Due to the effect of diazepam on outcomes (Tables 4 and 6) we did different sub analyses. The same analyses performed for the broader group anxiolytics, revealed about the same ORs as for diazepam. Excluding pregnancies with a father who also had been dispensed opioids (N02A) and/or hypnotics (N05C), reduced the number of exposed cases, and the ORs (95% CI) for perinatal mortality and birth defects of the urinary system were 1.6 (0.65, 3.8) and 2.4 (0.78, 7.6), respectively. When the fathers had been dispensed anxiolytics we found about similar odds of perinatal mortality, and growth retardation (SGA). Paternal use of diazepam was associated with maternal use of diazepam (8% vs. 0.7% in pregnancies with and without paternal use, respectively), and maternal smoking both at the beginning and at the end of pregnancy (25% vs. 8%) (Table 7). Adjusting for maternal use of diazepam in the last 3 months prior to conception and the trimesters of pregnancy did not, however, change the ORs of perinatal mortality for paternal use of diazepam. The ORs (95% CI) for perinatal mortality by maternal use of diazepam during the 3 months prior to conception and the trimesters of pregnancy were 0.92 (0.44, 1.9), 2.0 (0.94, 4.3), 1.3 (0.39, 4.1) and 2.1 (0.75, 6.0), respectively, when adjusting for paternal use of diazepam.
Table 7.
Characteristics of the births by paternal use of diazepam (n = 336 893)
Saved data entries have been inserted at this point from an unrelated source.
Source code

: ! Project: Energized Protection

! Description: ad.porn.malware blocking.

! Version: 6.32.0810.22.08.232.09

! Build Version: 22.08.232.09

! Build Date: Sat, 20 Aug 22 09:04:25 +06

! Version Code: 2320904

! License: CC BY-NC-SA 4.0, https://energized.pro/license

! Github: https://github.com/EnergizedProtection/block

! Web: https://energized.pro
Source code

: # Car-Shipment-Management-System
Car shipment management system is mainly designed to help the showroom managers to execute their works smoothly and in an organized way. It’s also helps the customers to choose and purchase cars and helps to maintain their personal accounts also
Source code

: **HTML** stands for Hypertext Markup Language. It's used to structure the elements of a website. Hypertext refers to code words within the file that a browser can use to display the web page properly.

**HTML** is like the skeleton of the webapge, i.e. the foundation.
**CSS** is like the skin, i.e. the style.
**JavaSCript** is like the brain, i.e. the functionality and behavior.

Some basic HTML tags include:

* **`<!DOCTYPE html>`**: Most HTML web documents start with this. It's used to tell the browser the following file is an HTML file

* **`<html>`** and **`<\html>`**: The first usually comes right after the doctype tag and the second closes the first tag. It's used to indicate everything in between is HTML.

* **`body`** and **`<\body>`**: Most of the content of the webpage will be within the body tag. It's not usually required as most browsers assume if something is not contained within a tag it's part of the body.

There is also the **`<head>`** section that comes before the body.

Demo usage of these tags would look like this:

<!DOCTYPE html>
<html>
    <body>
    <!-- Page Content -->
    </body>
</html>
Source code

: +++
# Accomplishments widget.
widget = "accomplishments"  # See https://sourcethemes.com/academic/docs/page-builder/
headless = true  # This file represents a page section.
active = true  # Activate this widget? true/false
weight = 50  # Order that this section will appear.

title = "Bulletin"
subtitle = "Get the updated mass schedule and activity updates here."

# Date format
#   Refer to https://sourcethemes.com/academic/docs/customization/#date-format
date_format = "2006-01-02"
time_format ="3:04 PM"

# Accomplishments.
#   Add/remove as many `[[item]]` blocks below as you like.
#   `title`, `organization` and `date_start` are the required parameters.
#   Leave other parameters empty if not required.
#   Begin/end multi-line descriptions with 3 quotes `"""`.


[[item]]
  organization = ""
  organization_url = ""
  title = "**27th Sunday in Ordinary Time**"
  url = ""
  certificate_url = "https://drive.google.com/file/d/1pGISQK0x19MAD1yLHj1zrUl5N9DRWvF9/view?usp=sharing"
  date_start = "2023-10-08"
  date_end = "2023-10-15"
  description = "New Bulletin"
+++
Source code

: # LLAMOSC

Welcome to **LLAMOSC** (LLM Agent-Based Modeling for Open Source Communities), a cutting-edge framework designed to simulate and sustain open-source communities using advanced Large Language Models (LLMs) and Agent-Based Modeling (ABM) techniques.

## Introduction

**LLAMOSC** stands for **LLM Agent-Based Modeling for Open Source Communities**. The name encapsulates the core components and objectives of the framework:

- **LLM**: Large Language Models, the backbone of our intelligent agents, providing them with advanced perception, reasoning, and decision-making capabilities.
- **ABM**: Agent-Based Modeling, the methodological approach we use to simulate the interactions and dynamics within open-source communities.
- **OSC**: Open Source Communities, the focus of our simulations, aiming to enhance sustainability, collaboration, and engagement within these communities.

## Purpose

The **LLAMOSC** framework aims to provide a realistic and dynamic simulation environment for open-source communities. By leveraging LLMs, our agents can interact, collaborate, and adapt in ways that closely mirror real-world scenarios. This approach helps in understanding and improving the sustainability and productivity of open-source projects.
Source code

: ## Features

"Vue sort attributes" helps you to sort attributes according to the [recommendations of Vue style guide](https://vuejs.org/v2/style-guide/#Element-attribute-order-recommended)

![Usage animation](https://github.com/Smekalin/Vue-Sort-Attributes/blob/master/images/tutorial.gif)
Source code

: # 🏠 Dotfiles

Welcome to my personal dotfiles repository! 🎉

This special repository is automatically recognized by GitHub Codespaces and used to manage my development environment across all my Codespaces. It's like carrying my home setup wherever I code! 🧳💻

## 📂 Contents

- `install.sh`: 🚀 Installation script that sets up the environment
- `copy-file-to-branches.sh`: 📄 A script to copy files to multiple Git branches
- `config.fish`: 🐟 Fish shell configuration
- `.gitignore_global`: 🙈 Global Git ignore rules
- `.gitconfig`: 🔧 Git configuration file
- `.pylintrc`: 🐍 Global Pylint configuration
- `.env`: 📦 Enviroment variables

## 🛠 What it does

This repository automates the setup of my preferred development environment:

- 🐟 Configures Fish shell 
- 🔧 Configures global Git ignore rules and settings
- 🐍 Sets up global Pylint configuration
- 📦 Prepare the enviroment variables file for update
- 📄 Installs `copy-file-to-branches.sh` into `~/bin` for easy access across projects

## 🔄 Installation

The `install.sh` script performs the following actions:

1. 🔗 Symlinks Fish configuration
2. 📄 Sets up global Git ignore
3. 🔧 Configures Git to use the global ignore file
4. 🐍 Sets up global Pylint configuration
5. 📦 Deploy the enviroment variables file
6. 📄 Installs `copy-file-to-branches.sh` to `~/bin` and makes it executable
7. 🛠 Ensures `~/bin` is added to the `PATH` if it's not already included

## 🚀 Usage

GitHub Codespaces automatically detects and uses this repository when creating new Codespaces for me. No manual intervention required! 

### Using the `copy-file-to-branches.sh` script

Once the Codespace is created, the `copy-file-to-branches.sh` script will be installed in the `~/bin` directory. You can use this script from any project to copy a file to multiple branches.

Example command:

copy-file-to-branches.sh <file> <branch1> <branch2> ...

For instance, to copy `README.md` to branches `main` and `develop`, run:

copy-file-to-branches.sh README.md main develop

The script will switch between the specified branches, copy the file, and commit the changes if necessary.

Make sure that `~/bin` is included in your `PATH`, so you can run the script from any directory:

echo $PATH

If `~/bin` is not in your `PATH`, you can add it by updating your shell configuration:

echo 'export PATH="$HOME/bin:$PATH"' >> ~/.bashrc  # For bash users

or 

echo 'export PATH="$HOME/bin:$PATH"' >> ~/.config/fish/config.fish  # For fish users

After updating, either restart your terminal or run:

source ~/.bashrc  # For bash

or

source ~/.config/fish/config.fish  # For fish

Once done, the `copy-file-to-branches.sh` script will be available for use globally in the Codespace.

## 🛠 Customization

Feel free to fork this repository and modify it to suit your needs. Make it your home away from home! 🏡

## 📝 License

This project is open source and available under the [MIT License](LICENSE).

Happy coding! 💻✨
| Paternal use of diazepam | ||
|---|---|---|
| No (%) | Yes (%) | |
| Maternal use of diazepam | 0.73 | 8.0 |
| Prior to | 0.45 | 6.2 |
| First trimester | 0.26 | 4.7 |
| Second trimester | 0.11 | 1.5 |
| Third trimester | 0.10 | 1.3 |
| Maternal smoking | ||
| At the beginning of pregnancy | 18 | 39 |
| At the end of pregnancy | 8.6 | 25 |
| Maternal parity | ||
| 0 | 42 | 44 |
| 1 | 36 | 33 |
| 2 | 16 | 15 |
| 3 | 4.5 | 5.4 |
| 4+ | 2.1 | 2.7 |
| Pregnancy length (completed weeks) | ||
| <22 | 0.23 | 0.30 |
| 22–32 | 1.1 | 1.6 |
| 33–39 | 45 | 49 |
| 40–44 | 54 | 49 |
| Paternal age (years) | ||
| <20 | 0.64 | 0.15 |
| 20–49 | 98 | 95 |
| 50+ | 1.2 | 4.8 |
| Maternal age (years) | ||
| <20 | 2.2 | 2.8 |
| 20–39 | 95 | 93 |
| 40+ | 2.8 | 3.8 |
| Birth weight <1500 g | 0.89 | 1.3 |
| Birth weight <2500 g | 3.7 | 5.0 |
| Small for gestational age* | 10 | 13 |
Small for gestational age was defined as those 10% having lowest weight compared with all foetuses of the same sex and gestational week for those with gestational week 22–44.
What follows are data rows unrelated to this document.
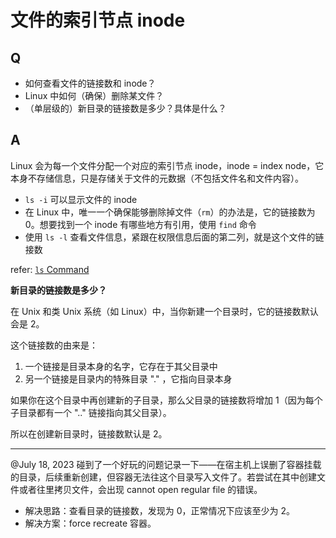 # 文件的索引节点 inode

## Q

- 如何查看文件的链接数和 inode？
- Linux 中如何（确保）删除某文件？
- （单层级的）新目录的链接数是多少？具体是什么？

## A

Linux 会为每一个文件分配一个对应的索引节点 inode，inode = index node，它本身不存储信息，只是存储关于文件的元数据（不包括文件名和文件内容）。

- `ls -i` 可以显示文件的 inode
- 在 Linux 中，唯一一个确保能够删除掉文件（`rm`）的办法是，它的链接数为 0。想要找到一个 inode 有哪些地方有引用，使用 `find` 命令
- 使用 `ls -l` 查看文件信息，紧跟在权限信息后面的第二列，就是这个文件的链接数

refer: [`ls` Command](https://www.notion.so/ls-Command-df1c5d6129aa4afaa7e06dd10c2133a5?pvs=21) 

**新目录的链接数是多少？**

在 Unix 和类 Unix 系统（如 Linux）中，当你新建一个目录时，它的链接数默认会是 2。

这个链接数的由来是：

1. 一个链接是目录本身的名字，它存在于其父目录中
2. 另一个链接是目录内的特殊目录 "." ，它指向目录本身

如果你在这个目录中再创建新的子目录，那么父目录的链接数将增加 1（因为每个子目录都有一个 ".." 链接指向其父目录）。

所以在创建新目录时，链接数默认是 2。

---

@July 18, 2023 碰到了一个好玩的问题记录一下——在宿主机上误删了容器挂载的目录，后续重新创建，但容器无法往这个目录写入文件了。若尝试在其中创建文件或者往里拷贝文件，会出现 cannot open regular file 的错误。

- 解决思路：查看目录的链接数，发现为 0，正常情况下应该至少为 2。
- 解决方案：force recreate 容器。
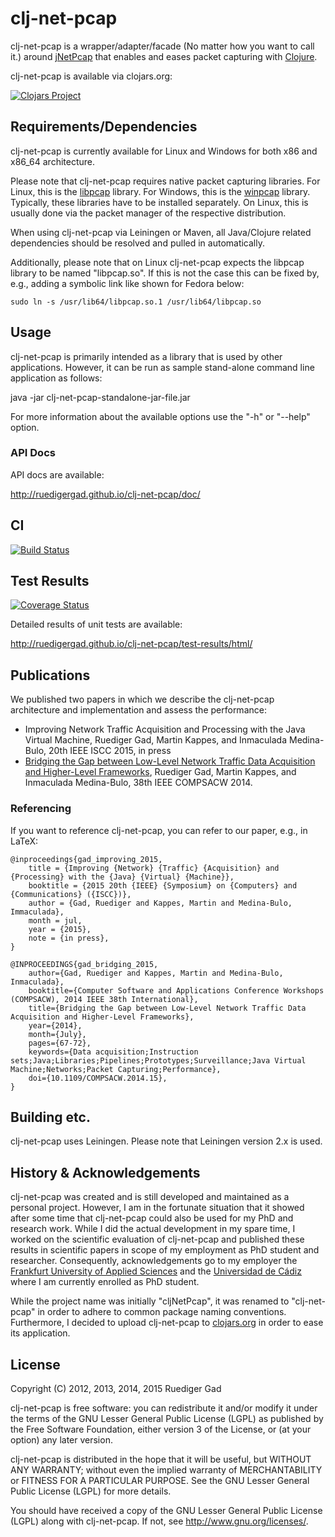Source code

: # clj-net-pcap
clj-net-pcap is a wrapper/adapter/facade (No matter how you want to call it.) around [jNetPcap](http://jnetpcap.com/) that enables and eases packet capturing with [Clojure](http://clojure.org/).

clj-net-pcap is available via clojars.org:

[![Clojars Project](http://clojars.org/clj-net-pcap/latest-version.svg)](http://clojars.org/clj-net-pcap)

## Requirements/Dependencies
clj-net-pcap is currently available for Linux and Windows for both x86 and x86_64 architecture.

Please note that clj-net-pcap requires native packet capturing libraries.
For Linux, this is the [libpcap](http://www.tcpdump.org/) library.
For Windows, this is the [winpcap](http://www.winpcap.org/) library.
Typically, these libraries have to be installed separately.
On Linux, this is usually done via the packet manager of the respective distribution.

When using clj-net-pcap via Leiningen or Maven, all Java/Clojure related dependencies should be resolved and pulled in automatically.

Additionally, please note that on Linux clj-net-pcap expects the libpcap library to be named "libpcap.so".
If this is not the case this can be fixed by, e.g., adding a symbolic link like shown for Fedora below:

    sudo ln -s /usr/lib64/libpcap.so.1 /usr/lib64/libpcap.so

## Usage
clj-net-pcap is primarily intended as a library that is used by other applications.
However, it can be run as sample stand-alone command line application as follows:

java -jar clj-net-pcap-standalone-jar-file.jar

For more information about the available options use the "-h" or "--help" option.

### API Docs
API docs are available:

http://ruedigergad.github.io/clj-net-pcap/doc/

## CI
[![Build Status](https://travis-ci.org/ruedigergad/clj-net-pcap.png?branch=master)](https://travis-ci.org/ruedigergad/clj-net-pcap)

## Test Results
[![Coverage Status](https://img.shields.io/coveralls/ruedigergad/clj-net-pcap.svg)](https://coveralls.io/r/ruedigergad/clj-net-pcap?branch=master)

Detailed results of unit tests are available:

http://ruedigergad.github.io/clj-net-pcap/test-results/html/

## Publications
We published two papers in which we describe the clj-net-pcap architecture and implementation and assess the performance:

* Improving Network Traffic Acquisition and Processing with the Java Virtual Machine, Ruediger Gad, Martin Kappes, and Inmaculada Medina-Bulo, 20th IEEE ISCC 2015, in press
* [Bridging the Gap between Low-Level Network Traffic Data Acquisition and Higher-Level Frameworks](http://ieeexplore.ieee.org/xpl/articleDetails.jsp?tp=&arnumber=6903107), Ruediger Gad, Martin Kappes, and Inmaculada Medina-Bulo, 38th IEEE COMPSACW 2014.

### Referencing
If you want to reference clj-net-pcap, you can refer to our paper, e.g., in LaTeX:

    @inproceedings{gad_improving_2015,
	    title = {Improving {Network} {Traffic} {Acquisition} and {Processing} with the {Java} {Virtual} {Machine}},
	    booktitle = {2015 20th {IEEE} {Symposium} on {Computers} and {Communications} ({ISCC})},
	    author = {Gad, Ruediger and Kappes, Martin and Medina-Bulo, Immaculada},
	    month = jul,
	    year = {2015},
        note = {in press},
    }

    @INPROCEEDINGS{gad_bridging_2015,
        author={Gad, Ruediger and Kappes, Martin and Medina-Bulo, Inmaculada},
        booktitle={Computer Software and Applications Conference Workshops (COMPSACW), 2014 IEEE 38th International},
        title={Bridging the Gap between Low-Level Network Traffic Data Acquisition and Higher-Level Frameworks},
        year={2014},
        month={July},
        pages={67-72},
        keywords={Data acquisition;Instruction sets;Java;Libraries;Pipelines;Prototypes;Surveillance;Java Virtual Machine;Networks;Packet Capturing;Performance},
        doi={10.1109/COMPSACW.2014.15},
    }

## Building etc.
clj-net-pcap uses Leiningen.
Please note that Leiningen version 2.x is used.

## History & Acknowledgements
clj-net-pcap was created and is still developed and maintained as a personal project.
However, I am in the fortunate situation that it showed after some time that clj-net-pcap could also be used for my PhD and research work.
While I did the actual development in my spare time, I worked on the scientific evaluation of clj-net-pcap and published these results in scientific papers in scope of my employment as PhD student and researcher.
Consequently, acknowledgements go to my employer the [Frankfurt University of Applied Sciences](http://frankfurt-university.de) and the [Universidad de Cádiz](http://uca.es) where I am currently enrolled as PhD student.

While the project name was initially "cljNetPcap", it was renamed to "clj-net-pcap" in order to adhere to common package naming conventions.
Furthermore, I decided to upload clj-net-pcap to [clojars.org](http://clojars.org) in order to ease its application.

## License
Copyright (C) 2012, 2013, 2014, 2015 Ruediger Gad

clj-net-pcap is free software: you can redistribute it and/or modify
it under the terms of the GNU Lesser General Public License (LGPL) as 
published by the Free Software Foundation, either version 3 of the License, 
or (at your option) any later version.

clj-net-pcap is distributed in the hope that it will be useful,
but WITHOUT ANY WARRANTY; without even the implied warranty of
MERCHANTABILITY or FITNESS FOR A PARTICULAR PURPOSE.  See the
GNU Lesser General Public License (LGPL) for more details.

You should have received a copy of the GNU Lesser General Public License (LGPL)
along with clj-net-pcap.  If not, see <http://www.gnu.org/licenses/>.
The fathers using diazepam seemed to be somewhat older than those not using diazepam, and there was more maternal smoking in pregnancies with paternal use of diazepam (Table 7). Among the 13 perinatal deaths in pregnancies with paternal diazepam use, information on maternal smoking habits was missing in six cases. Due to the low number of outcomes and missing data, analyses with adjustment for maternal smoking habits were performed both with categories for missing maternal smoking included (OR 2.1, 95% CI 1.2. 3.6) and without pregnancies with unknown maternal smoking (OR 1.4, 95% CI 0.66. 3.0).
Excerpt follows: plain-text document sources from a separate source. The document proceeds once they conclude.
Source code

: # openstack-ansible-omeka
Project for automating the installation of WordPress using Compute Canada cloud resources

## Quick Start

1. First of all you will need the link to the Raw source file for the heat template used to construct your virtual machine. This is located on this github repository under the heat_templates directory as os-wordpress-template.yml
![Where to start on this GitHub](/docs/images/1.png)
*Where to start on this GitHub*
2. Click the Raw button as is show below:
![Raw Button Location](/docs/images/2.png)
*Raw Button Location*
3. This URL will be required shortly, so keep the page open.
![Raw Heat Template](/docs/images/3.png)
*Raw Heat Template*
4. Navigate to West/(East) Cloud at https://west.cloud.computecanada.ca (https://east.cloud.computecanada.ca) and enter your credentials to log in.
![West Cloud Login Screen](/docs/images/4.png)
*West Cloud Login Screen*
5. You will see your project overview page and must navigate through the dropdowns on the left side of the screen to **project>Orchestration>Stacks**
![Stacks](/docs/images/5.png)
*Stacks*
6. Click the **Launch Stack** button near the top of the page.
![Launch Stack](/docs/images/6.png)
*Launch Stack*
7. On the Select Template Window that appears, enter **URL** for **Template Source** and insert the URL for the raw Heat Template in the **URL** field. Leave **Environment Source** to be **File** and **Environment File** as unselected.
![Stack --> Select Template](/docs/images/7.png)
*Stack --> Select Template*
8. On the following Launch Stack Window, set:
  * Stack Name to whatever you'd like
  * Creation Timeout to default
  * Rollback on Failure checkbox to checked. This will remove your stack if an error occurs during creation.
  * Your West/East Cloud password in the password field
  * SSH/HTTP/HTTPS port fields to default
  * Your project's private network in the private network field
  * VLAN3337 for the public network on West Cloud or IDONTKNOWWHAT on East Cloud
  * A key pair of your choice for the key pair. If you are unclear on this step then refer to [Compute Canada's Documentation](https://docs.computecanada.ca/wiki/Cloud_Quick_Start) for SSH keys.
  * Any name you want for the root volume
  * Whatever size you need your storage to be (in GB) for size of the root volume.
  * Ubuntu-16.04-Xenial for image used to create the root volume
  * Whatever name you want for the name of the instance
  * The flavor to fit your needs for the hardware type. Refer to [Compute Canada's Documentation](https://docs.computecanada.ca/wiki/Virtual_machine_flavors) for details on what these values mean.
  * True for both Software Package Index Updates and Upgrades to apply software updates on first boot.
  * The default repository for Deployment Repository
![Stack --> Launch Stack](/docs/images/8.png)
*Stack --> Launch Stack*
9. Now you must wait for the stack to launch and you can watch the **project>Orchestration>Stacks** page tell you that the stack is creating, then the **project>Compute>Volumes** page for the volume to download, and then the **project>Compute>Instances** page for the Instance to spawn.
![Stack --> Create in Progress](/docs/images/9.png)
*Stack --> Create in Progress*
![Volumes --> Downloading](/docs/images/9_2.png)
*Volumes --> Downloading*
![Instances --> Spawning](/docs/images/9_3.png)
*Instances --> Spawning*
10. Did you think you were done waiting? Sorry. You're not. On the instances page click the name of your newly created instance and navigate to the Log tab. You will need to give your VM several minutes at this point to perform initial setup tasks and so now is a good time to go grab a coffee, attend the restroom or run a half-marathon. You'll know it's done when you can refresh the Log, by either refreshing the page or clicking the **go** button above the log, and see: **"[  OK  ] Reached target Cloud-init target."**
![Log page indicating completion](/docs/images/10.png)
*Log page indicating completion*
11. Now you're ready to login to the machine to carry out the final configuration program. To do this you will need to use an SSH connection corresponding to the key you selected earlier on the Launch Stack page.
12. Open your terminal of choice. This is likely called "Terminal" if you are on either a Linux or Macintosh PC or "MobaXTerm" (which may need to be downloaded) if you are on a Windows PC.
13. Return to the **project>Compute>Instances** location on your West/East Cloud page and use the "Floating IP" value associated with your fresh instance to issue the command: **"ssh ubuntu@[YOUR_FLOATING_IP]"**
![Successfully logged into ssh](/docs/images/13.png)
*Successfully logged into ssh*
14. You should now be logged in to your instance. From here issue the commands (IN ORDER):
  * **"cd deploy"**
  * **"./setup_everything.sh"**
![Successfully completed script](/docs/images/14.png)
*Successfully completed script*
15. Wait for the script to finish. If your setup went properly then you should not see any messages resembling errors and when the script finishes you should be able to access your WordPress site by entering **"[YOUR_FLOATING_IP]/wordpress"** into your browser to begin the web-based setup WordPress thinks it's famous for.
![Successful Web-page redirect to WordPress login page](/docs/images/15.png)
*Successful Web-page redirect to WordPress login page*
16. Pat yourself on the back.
The list of drugs in Table 3 included cimetidine from the group of histamine2-receptor antagonists. The whole group of histamine2-receptor antagonists (A02BA) was used by only 993 (0.3%) of the fathers. Indomethacin was included from the group of NSAIDs (M01A), Too few of the fathers used indomethacin to examine this drug, but paternal use of drugs in the larger group NSAIDs did not increase the risk of adverse outcomes. There was no increased risk of adverse outcomes after paternal use of anti-epileptics (N03).
Only 80 of the fathers had used isotretinoin during the last 3 months prior to pregnancy. Seven of the 80 pregnancies ended in a pre-term birth (OR = 1.8; 95% CI 0.81, 3.8). One of the foetuses had serious birth defects (ICD-10: Q25.0 (patent ductus arteriosus) and Q90.9 (Down's syndrome)). Five of the fathers used methotrexate, but none of the outcomes studied here occurred in the corresponding pregnancies. None of the fathers had used thalidomide.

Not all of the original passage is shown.